We have an infrastructure problem, but not the one we think.
On April 12th, 2021, the White House released a state-by-state report meant to assist with a federal proposal to improve nation’s roads, water access, internet access, and other assets. On the grading rubric, no state received higher than a C+ or lower than a C-. The report was too generous.
Though rightly concerned with things like industry and trade, it overlooks the nation’s more obviously pressing issues: The barriers that normal Americans face in the quest to support their families, best illustrated by the fact that U.S. birthrates have been in decline for the past 5 years. As this administration works to get the country back on track, we should give priority to investing in what I like to call “family infrastructure.”
Over the past few decades, families have faced a change in responsibilities regarding the upbringing of children. Once upon a time, the norm was that one parent served as a breadwinner while the other took care of domestic duties. Today, however, one income can rarely support the needs of a family. Increasingly, neither can two.
That is a problem in itself. More important, though, are the additional ills it produces downstream. When both parents work, it becomes difficult to give children the attention that they need. Problems like this are often invisible in mainstream discourse because they are difficult to quantify in economic terms. But they matter.
For one, because parents are the primary educators of their children – even if those children are enrolled in the school system. Parents endow their children with values, character, morality, in a way that no one else can. When we forcibly remove both parents from their children’s lives to work a 9 to 5 (if not longer hours), we deprive them of the social endowments that their parents are meant to provide. When you apply this developmental hobbling to an entire generation of children, you wound society as a whole.
Families living below the poverty line often do not have the privilege of involved parent/child development. There are public assistance programs meant to help with that, but they fall short of providing enough assistance to significantly change the future outcomes of the children with poor family infrastructure. Programs like SNAP can offer just over $100 for food and TANF (Temporary Assistance for Needy Families) can offer a temporary 2 year monthly payment of around $400 with the stipulation that recipients must work to continue receiving assistance. These programs are vital, but the overwhelming costs of living in the modern era render much of their benefit null.

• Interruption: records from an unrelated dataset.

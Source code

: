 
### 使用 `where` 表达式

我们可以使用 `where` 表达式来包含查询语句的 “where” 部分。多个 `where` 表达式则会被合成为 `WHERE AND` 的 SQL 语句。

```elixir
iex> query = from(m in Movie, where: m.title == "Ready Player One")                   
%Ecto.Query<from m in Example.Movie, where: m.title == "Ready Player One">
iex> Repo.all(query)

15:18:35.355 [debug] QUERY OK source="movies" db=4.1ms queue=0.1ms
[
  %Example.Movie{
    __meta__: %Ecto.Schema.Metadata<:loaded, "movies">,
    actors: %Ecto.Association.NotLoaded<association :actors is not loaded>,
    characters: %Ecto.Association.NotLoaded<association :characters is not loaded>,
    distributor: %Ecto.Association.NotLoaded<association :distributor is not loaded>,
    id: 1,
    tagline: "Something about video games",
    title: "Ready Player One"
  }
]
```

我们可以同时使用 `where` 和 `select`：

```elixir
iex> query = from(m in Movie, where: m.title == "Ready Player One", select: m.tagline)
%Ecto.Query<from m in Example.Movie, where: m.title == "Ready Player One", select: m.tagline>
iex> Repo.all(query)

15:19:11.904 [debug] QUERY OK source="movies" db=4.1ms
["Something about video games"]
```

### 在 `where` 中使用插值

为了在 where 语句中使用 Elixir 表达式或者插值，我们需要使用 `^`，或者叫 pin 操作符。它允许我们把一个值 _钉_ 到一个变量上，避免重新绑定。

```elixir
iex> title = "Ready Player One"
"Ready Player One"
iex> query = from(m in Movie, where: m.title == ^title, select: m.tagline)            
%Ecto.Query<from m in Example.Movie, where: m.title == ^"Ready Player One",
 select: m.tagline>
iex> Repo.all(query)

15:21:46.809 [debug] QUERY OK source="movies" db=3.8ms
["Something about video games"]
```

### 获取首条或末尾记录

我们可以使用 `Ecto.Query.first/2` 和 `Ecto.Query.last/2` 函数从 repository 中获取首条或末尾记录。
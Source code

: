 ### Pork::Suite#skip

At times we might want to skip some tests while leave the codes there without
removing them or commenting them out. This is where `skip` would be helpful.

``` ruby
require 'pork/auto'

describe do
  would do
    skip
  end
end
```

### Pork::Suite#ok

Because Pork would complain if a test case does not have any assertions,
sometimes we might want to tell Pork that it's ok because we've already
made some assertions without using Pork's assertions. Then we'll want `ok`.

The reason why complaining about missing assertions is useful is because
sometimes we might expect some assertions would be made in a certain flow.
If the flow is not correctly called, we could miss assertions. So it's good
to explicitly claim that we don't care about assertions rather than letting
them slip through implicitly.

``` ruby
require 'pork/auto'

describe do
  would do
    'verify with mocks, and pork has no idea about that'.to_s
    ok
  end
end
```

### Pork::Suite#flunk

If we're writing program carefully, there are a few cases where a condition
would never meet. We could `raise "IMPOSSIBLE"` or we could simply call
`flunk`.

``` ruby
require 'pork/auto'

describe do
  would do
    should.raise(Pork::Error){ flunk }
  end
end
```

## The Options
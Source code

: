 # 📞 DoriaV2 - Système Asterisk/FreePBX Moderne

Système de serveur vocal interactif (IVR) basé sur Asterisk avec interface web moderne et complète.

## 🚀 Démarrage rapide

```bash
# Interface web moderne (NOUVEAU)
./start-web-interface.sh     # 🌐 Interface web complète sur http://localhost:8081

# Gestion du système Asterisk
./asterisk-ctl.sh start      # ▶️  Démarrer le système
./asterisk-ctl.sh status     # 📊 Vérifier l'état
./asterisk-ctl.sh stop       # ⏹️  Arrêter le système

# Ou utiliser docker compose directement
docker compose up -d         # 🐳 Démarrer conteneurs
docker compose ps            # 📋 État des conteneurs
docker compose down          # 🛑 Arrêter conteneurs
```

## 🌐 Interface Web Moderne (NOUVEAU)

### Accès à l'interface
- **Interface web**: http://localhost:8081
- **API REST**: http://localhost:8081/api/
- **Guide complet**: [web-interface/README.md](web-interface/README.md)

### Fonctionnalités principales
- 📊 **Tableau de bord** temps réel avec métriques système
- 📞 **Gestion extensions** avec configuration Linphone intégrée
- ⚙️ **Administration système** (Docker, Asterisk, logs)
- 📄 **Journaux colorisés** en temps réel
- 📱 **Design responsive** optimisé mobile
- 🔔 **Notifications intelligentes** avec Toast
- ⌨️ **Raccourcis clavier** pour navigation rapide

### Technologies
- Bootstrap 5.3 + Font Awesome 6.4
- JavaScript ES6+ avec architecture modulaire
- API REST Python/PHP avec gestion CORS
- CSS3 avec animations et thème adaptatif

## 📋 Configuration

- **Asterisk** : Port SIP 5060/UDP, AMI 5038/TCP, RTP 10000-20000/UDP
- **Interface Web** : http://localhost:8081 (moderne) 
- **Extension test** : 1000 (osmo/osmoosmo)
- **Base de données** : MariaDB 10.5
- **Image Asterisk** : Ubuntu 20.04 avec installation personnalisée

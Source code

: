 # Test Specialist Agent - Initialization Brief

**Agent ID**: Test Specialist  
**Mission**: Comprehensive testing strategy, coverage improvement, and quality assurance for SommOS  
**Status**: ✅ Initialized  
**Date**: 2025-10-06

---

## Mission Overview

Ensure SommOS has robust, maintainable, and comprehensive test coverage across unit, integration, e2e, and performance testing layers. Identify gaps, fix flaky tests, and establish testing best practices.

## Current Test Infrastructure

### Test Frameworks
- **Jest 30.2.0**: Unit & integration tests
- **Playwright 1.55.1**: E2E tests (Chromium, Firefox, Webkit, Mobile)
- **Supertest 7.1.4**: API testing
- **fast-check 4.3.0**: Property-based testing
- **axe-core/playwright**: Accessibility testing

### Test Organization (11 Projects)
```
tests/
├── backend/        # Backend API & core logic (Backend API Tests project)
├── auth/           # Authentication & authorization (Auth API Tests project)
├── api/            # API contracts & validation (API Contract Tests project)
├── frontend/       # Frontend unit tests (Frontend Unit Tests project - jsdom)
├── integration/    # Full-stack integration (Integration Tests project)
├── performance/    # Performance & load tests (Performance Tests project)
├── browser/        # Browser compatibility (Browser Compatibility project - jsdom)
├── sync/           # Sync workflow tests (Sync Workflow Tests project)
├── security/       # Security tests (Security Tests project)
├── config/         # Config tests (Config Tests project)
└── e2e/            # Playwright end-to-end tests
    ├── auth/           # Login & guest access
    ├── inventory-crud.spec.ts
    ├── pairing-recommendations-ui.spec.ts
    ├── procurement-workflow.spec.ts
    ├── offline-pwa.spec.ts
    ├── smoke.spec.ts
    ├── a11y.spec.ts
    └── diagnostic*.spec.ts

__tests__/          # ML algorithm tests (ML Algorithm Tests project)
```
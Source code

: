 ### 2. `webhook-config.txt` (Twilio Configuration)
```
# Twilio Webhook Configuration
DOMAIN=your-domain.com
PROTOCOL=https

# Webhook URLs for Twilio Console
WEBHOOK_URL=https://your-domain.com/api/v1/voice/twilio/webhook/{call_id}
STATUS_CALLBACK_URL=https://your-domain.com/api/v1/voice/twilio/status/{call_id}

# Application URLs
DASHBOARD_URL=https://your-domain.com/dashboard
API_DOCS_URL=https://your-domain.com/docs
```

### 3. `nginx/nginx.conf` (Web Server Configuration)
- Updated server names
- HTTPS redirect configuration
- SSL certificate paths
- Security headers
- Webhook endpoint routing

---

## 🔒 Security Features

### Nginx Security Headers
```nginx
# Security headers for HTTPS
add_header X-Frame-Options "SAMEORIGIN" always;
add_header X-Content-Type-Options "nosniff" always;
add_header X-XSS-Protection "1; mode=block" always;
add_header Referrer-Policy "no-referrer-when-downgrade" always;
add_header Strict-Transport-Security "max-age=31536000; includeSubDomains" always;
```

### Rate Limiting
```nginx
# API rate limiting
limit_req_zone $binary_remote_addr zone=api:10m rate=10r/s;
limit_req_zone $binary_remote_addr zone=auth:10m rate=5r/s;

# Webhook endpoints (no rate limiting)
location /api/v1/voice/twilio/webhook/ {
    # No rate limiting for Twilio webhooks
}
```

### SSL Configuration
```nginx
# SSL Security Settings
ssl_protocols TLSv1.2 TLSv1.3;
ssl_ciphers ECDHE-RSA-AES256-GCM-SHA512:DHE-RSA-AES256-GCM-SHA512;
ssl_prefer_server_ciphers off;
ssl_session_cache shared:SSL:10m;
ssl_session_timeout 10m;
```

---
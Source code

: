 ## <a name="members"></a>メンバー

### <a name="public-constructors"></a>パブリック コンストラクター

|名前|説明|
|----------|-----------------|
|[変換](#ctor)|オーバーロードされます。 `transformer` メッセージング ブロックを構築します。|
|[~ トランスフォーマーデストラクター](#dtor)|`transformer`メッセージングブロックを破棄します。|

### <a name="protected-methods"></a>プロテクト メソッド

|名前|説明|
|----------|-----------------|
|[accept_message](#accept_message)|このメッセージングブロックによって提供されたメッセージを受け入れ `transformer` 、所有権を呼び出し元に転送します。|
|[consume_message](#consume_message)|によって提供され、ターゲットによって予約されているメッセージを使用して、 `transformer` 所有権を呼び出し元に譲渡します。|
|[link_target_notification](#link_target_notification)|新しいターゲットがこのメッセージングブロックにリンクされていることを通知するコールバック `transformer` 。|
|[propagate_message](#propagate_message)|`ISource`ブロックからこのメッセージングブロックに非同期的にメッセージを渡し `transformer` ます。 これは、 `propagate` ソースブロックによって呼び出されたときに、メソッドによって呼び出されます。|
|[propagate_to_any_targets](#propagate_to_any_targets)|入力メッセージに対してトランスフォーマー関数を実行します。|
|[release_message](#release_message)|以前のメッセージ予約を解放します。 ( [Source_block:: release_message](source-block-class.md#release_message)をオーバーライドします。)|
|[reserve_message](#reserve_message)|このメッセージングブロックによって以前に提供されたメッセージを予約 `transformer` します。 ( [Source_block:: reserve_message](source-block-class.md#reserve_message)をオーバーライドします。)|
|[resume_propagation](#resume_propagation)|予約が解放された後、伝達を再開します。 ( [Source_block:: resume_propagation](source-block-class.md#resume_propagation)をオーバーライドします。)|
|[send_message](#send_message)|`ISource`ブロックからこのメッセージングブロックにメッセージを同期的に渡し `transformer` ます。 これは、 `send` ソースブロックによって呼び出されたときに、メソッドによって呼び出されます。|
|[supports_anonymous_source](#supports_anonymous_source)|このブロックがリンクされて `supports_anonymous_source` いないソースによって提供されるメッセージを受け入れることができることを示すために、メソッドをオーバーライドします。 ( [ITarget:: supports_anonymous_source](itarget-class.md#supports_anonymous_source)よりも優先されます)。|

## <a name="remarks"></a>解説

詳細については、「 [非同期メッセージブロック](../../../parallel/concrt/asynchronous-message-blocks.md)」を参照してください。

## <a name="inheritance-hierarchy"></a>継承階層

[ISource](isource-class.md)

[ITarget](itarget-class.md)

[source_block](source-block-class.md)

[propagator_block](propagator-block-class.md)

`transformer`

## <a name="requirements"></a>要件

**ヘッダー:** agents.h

Consider, for example, that SNAP and TANF benefits apply primarily to single parent and no parent households. If you are a single parent to a child under 5, you generally cannot work without paying for childcare – unless you are fortunate enough to have a wide network of family members and trustworthy friends who are willing to shoulder the burden of childcare for you.
“Raising children will always be tough, but it should not be an impossible hill to climb.”
Depending on where you live, the low-end of childcare can cost anywhere from $5,000-$8,000 annually, or around $100-$150 a week. If you’re working a minimum wage job, that’s between 33% and 50% of your gross weekly income. If you’re fortunate enough to be making double the minimum wage, it only devours between 16% and 25%.
Creating a budget around these figures can be well nigh insurmountable, since working additional hours beyond the traditional (and often elusive) 40 hour week simply means pouring more money into childcare. If not a solution, there is at least a way to soften the blows that these phenomenon deal: Single parents – or families jointly making under $35,000 – should receive more support from the government to help alleviate these financial wounds and promote more time for parent/child development.
Obviously, the norm is that adults need to take hold of financial stability the old-fashioned way – through work. But the very blunt reality is that it is often simply not possible for the parents of children below school age to function as both providers and parents. Counseling parents to pick up a second job to fill in the gaps is not a solution – it alleviates the provider problem only by exacerbating the presence problem. And depriving children of their parents en masse is pothole in the infrastructure of the family here in the United States.
In this light, the recent COVID relief package is interesting. It provides stipulation to add monthly “child tax credits” of $300 when families have children under the age of 6, and $250 above that. Packages like this are a start. Still, we need more.
Because children are the future of the country, developing “family infrastructure” should be our top priority – above even roads, water and internet access. Physical infrastructure matters, but without the necessary family infrastructure it will do little to address the deeply-rooted issues of generational poverty and wounded child development.
Children pine for a positive and intimate relationship with their parents, but the ever-increasing financial burdens placed on parents wall countless families from ever realizing that goal. Investing in family infrastructure may brighten the future, at least a little bit. Raising children will always be tough, but it should not be an impossible hill to climb.
Vince Coiro is a husband and father of two sons residing in Missouri. He is an active member of the American Solidarity Party.